== What to work on ==
If a line in the entries below includes "section", pick it out and copy it.

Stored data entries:

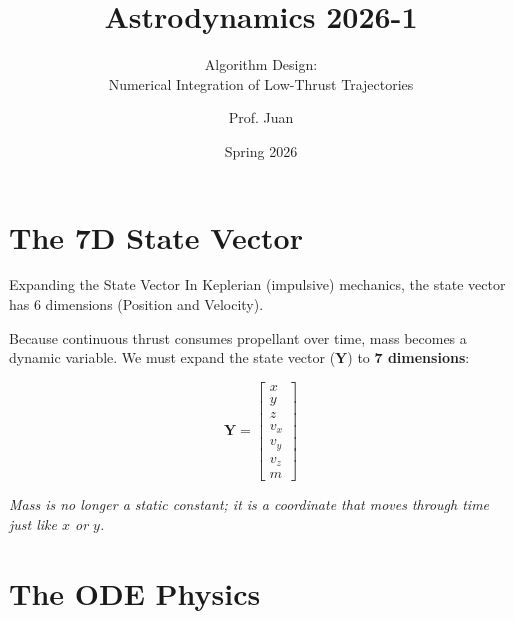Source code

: \documentclass[11pt]{beamer}
\title[Numerical Integration]{Astrodynamics 2026-1}
\subtitle{Algorithm Design: \\ Numerical Integration of Low-Thrust Trajectories}
\author{Prof. Juan}
\institute{Universidad de Antioquia - Aerospace Engineering}
\date{Spring 2026}
\begin{document}
\begin{frame}
    \titlepage
\end{frame}

\section{The 7D State Vector}

\begin{frame}{Expanding the State Vector}
    In Keplerian (impulsive) mechanics, the state vector has 6 dimensions (Position and Velocity). 
    
    \vspace{0.3cm}
    Because continuous thrust consumes propellant over time, mass becomes a dynamic variable. We must expand the state vector ($\boldsymbol{Y}$) to \textbf{7 dimensions}:

    \begin{equation}
        \boldsymbol{Y} = 
        \begin{bmatrix}
            x \\ y \\ z \\ v_x \\ v_y \\ v_z \\ m
        \end{bmatrix}
    \end{equation}
    
    \vspace{0.3cm}
    \textit{Mass is no longer a static constant; it is a coordinate that moves through time just like $x$ or $y$.}
\end{frame}

\section{The ODE Physics}
\end{document}
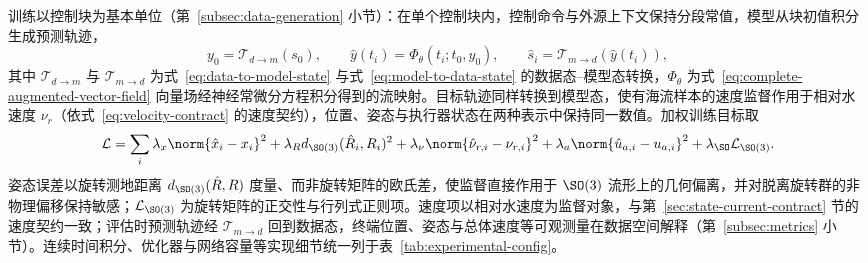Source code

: 训练以控制块为基本单位（第~\ref{subsec:data-generation} 小节）：在单个控制块内，控制命令与外源上下文保持分段常值，模型从块初值积分生成预测轨迹，
\begin{equation}
  y_0=\mathcal{T}_{d\to m}(s_0),\qquad
  \hat y(t_i)=\Phi_\theta(t_i;t_0,y_0),\qquad
  \hat s_i=\mathcal{T}_{m\to d}(\hat y(t_i)),
  \label{eq:block-prediction}
\end{equation}
其中 \(\mathcal{T}_{d\to m}\) 与 \(\mathcal{T}_{m\to d}\) 为式~\eqref{eq:data-to-model-state} 与式~\eqref{eq:model-to-data-state} 的数据态--模型态转换，\(\Phi_\theta\) 为式~\eqref{eq:complete-augmented-vector-field} 向量场经神经常微分方程积分得到的流映射。目标轨迹同样转换到模型态，使有海流样本的速度监督作用于相对水速度 \(\nu_r\)（依式~\eqref{eq:velocity-contract} 的速度契约），位置、姿态与执行器状态在两种表示中保持同一数值。加权训练目标取
\begin{equation}
  \mathcal{L}
  =
  \sum_i
  \lambda_x\norm{\hat x_i-x_i}^2
  +\lambda_R d_{\SO(3)}(\hat R_i,R_i)^2
  +\lambda_\nu\norm{\hat\nu_{r,i}-\nu_{r,i}}^2
  +\lambda_a\norm{\hat u_{a,i}-u_{a,i}}^2
  +\lambda_{\SO}\mathcal{L}_{\SO(3)} .
  \label{eq:training-loss}
\end{equation}
姿态误差以旋转测地距离 \(d_{\SO(3)}(\hat R,R)\) 度量、而非旋转矩阵的欧氏差，使监督直接作用于 \(\SO(3)\) 流形上的几何偏离，并对脱离旋转群的非物理偏移保持敏感；\(\mathcal{L}_{\SO(3)}\) 为旋转矩阵的正交性与行列式正则项。速度项以相对水速度为监督对象，与第~\ref{sec:state-current-contract} 节的速度契约一致；评估时预测轨迹经 \(\mathcal{T}_{m\to d}\) 回到数据态，终端位置、姿态与总体速度等可观测量在数据空间解释（第~\ref{subsec:metrics} 小节）。连续时间积分、优化器与网络容量等实现细节统一列于表~\ref{tab:experimental-config}。

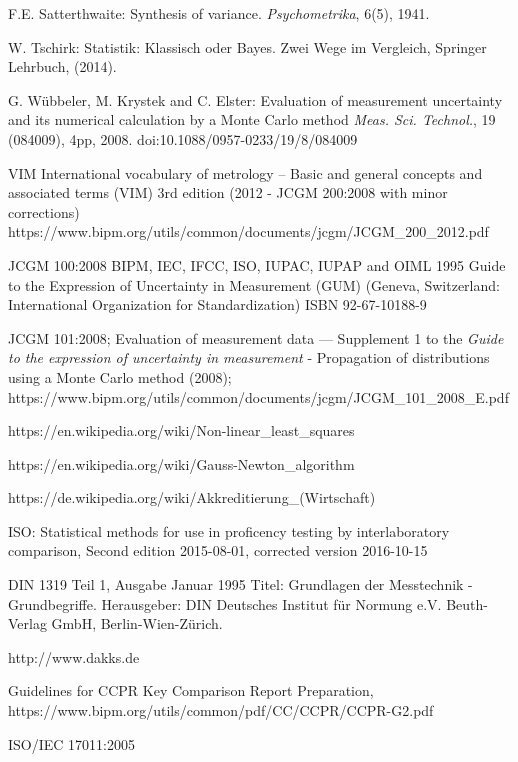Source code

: \documentclass[a4paper,11pt]{book}
\begin{document}
\begin{flushleft}
\begin{thebibliography}{------}
     F.E. Satterthwaite: Synthesis of variance. {\em Psychometrika}, 6(5), 1941.

     W. Tschirk: Statistik: Klassisch oder Bayes. Zwei Wege im Vergleich, Springer Lehrbuch, (2014).

     G. Wübbeler, M. Krystek and C. Elster: Evaluation of measurement uncertainty
    and its numerical calculation by a Monte Carlo method
    {\em Meas. Sci. Technol.}, 19 (084009), 4pp, 2008.
    doi:10.1088/0957-0233/19/8/084009


     VIM International vocabulary of metrology – Basic and general
     concepts and associated terms (VIM) 3rd edition (2012 - JCGM 200:2008 with minor corrections)
     \newline https://www.bipm.org/utils/common/documents/jcgm/JCGM\_200\_2012.pdf

     JCGM 100:2008 BIPM, IEC, IFCC, ISO, IUPAC, IUPAP and OIML 1995 Guide to the Expression of Uncertainty in Measurement (GUM)
    (Geneva, Switzerland: International Organization for
    Standardization) ISBN 92-67-10188-9

    JCGM 101:2008; Evaluation of measurement data — Supplement 1 to the
    \textsl{Guide to the expression of uncertainty in measurement} -
    Propagation of distributions using a Monte Carlo method (2008); \newline
    https://www.bipm.org/utils/common/documents/jcgm/JCGM\_101\_2008\_E.pdf

     https://en.wikipedia.org/wiki/Non-linear\_least\_squares

     https://en.wikipedia.org/wiki/Gauss-Newton\_algorithm

     https://de.wikipedia.org/wiki/Akkreditierung\_(Wirtschaft)

     ISO: Statistical methods for use in proficency testing by interlaboratory comparison, Second edition 2015-08-01, corrected version 2016-10-15

     DIN 1319 Teil 1, Ausgabe Januar 1995 Titel: Grundlagen der Messtechnik - Grundbegriffe. Herausgeber: DIN Deutsches Institut für Normung e.V. Beuth-Verlag GmbH, Berlin-Wien-Zürich.

     http://www.dakks.de

     Guidelines for CCPR Key Comparison Report
    Preparation, https://www.bipm.org/utils/common/pdf/CC/CCPR/CCPR-G2.pdf

    ISO/IEC 17011:2005


\end{thebibliography}
\end{flushleft}
\end{document}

== Task solution ==
\section{The 7D State Vector}
\section{The ODE Physics}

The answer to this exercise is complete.